[Mesa-dev] [PATCH 6/7] anv: Add support for fast clears on gen9
Jason Ekstrand
jason at jlekstrand.net
Sat Nov 19 19:40:08 UTC 2016
---
src/intel/vulkan/anv_blorp.c | 102 ++++++++++++++++++++++++++++++++-----
src/intel/vulkan/anv_private.h | 3 ++
src/intel/vulkan/genX_cmd_buffer.c | 100 ++++++++++++++++++++++++++++++------
3 files changed, 176 insertions(+), 29 deletions(-)
diff --git a/src/intel/vulkan/anv_blorp.c b/src/intel/vulkan/anv_blorp.c
index 24b98ab..cab1906 100644
--- a/src/intel/vulkan/anv_blorp.c
+++ b/src/intel/vulkan/anv_blorp.c
@@ -1178,16 +1178,35 @@ anv_cmd_buffer_clear_subpass(struct anv_cmd_buffer *cmd_buffer)
struct blorp_surf surf;
get_blorp_surf_for_anv_image(image, VK_IMAGE_ASPECT_COLOR_BIT,
att_state->aux_usage, &surf);
+ surf.clear_color = vk_to_isl_color(att_state->clear_value.color);
const VkRect2D render_area = cmd_buffer->state.render_area;
- blorp_clear(&batch, &surf, iview->isl.format, iview->isl.swizzle,
- iview->isl.base_level,
- iview->isl.base_array_layer, fb->layers,
- render_area.offset.x, render_area.offset.y,
- render_area.offset.x + render_area.extent.width,
- render_area.offset.y + render_area.extent.height,
- vk_to_isl_color(att_state->clear_value.color), NULL);
+ if (att_state->fast_clear) {
+ blorp_fast_clear(&batch, &surf, iview->isl.format,
+ iview->isl.base_level,
+ iview->isl.base_array_layer, fb->layers,
+ render_area.offset.x, render_area.offset.y,
+ render_area.offset.x + render_area.extent.width,
+ render_area.offset.y + render_area.extent.height);
+
+ /* From the Sky Lake PRM Vol. 7, "Render Target Fast Clear":
+ *
+ * "After Render target fast clear, pipe-control with color cache
+ * write-flush must be issued before sending any DRAW commands on
+ * that render target."
+ */
+ cmd_buffer->state.pending_pipe_bits |=
+ ANV_PIPE_RENDER_TARGET_CACHE_FLUSH_BIT | ANV_PIPE_CS_STALL_BIT;
+ } else {
+ blorp_clear(&batch, &surf, iview->isl.format, iview->isl.swizzle,
+ iview->isl.base_level,
+ iview->isl.base_array_layer, fb->layers,
+ render_area.offset.x, render_area.offset.y,
+ render_area.offset.x + render_area.extent.width,
+ render_area.offset.y + render_area.extent.height,
+ surf.clear_color, NULL);
+ }
att_state->pending_clear_aspects = 0;
}
@@ -1298,10 +1317,12 @@ ccs_resolve_attachment(struct anv_cmd_buffer *cmd_buffer,
struct anv_attachment_state *att_state =
&cmd_buffer->state.attachments[att];
- assert(att_state->aux_usage != ISL_AUX_USAGE_CCS_D);
- if (att_state->aux_usage != ISL_AUX_USAGE_CCS_E)
+ if (att_state->aux_usage == ISL_AUX_USAGE_NONE)
return; /* Nothing to resolve */
+ assert(att_state->aux_usage == ISL_AUX_USAGE_CCS_E ||
+ att_state->aux_usage == ISL_AUX_USAGE_CCS_D);
+
struct anv_render_pass *pass = cmd_buffer->state.pass;
struct anv_subpass *subpass = cmd_buffer->state.subpass;
unsigned subpass_idx = subpass - pass->subpasses;
@@ -1312,14 +1333,17 @@ ccs_resolve_attachment(struct anv_cmd_buffer *cmd_buffer,
* of a particular attachment.
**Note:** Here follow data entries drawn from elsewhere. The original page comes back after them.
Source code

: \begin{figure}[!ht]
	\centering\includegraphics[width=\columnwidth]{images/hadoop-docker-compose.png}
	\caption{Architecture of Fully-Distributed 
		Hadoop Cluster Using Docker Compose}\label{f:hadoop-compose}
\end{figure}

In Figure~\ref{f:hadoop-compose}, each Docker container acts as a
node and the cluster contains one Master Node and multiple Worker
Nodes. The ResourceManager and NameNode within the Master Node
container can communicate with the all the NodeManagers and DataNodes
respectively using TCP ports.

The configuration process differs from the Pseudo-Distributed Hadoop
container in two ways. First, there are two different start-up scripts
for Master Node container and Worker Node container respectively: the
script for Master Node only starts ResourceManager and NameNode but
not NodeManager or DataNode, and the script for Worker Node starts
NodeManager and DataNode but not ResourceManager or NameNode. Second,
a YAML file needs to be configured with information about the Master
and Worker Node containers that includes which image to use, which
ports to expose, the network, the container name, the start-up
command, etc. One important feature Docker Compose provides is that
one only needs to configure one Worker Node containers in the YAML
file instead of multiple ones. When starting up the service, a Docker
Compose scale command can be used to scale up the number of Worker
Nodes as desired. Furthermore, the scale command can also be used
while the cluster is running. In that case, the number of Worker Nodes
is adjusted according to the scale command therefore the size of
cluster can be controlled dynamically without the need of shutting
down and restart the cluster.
That way we only resolve once but it's
* still hot in the cache.
*/
+ bool found_draw = false;
+ enum anv_subpass_usage usage = 0;
for (uint32_t s = subpass_idx + 1; s < pass->subpass_count; s++) {
- enum anv_subpass_usage usage = pass->attachments[att].subpass_usage[s];
+ usage |= pass->attachments[att].subpass_usage[s];
if (usage & (ANV_SUBPASS_USAGE_DRAW | ANV_SUBPASS_USAGE_RESOLVE_DST)) {
/* We found another subpass that draws to this attachment. We'll
* wait to resolve until then.
*/
- return;
+ found_draw = true;
+ break;
}
}
@@ -1327,12 +1351,60 @@ ccs_resolve_attachment(struct anv_cmd_buffer *cmd_buffer,
const struct anv_image *image = iview->image;
assert(image->aspects == VK_IMAGE_ASPECT_COLOR_BIT);
- if (image->aux_usage == ISL_AUX_USAGE_CCS_E)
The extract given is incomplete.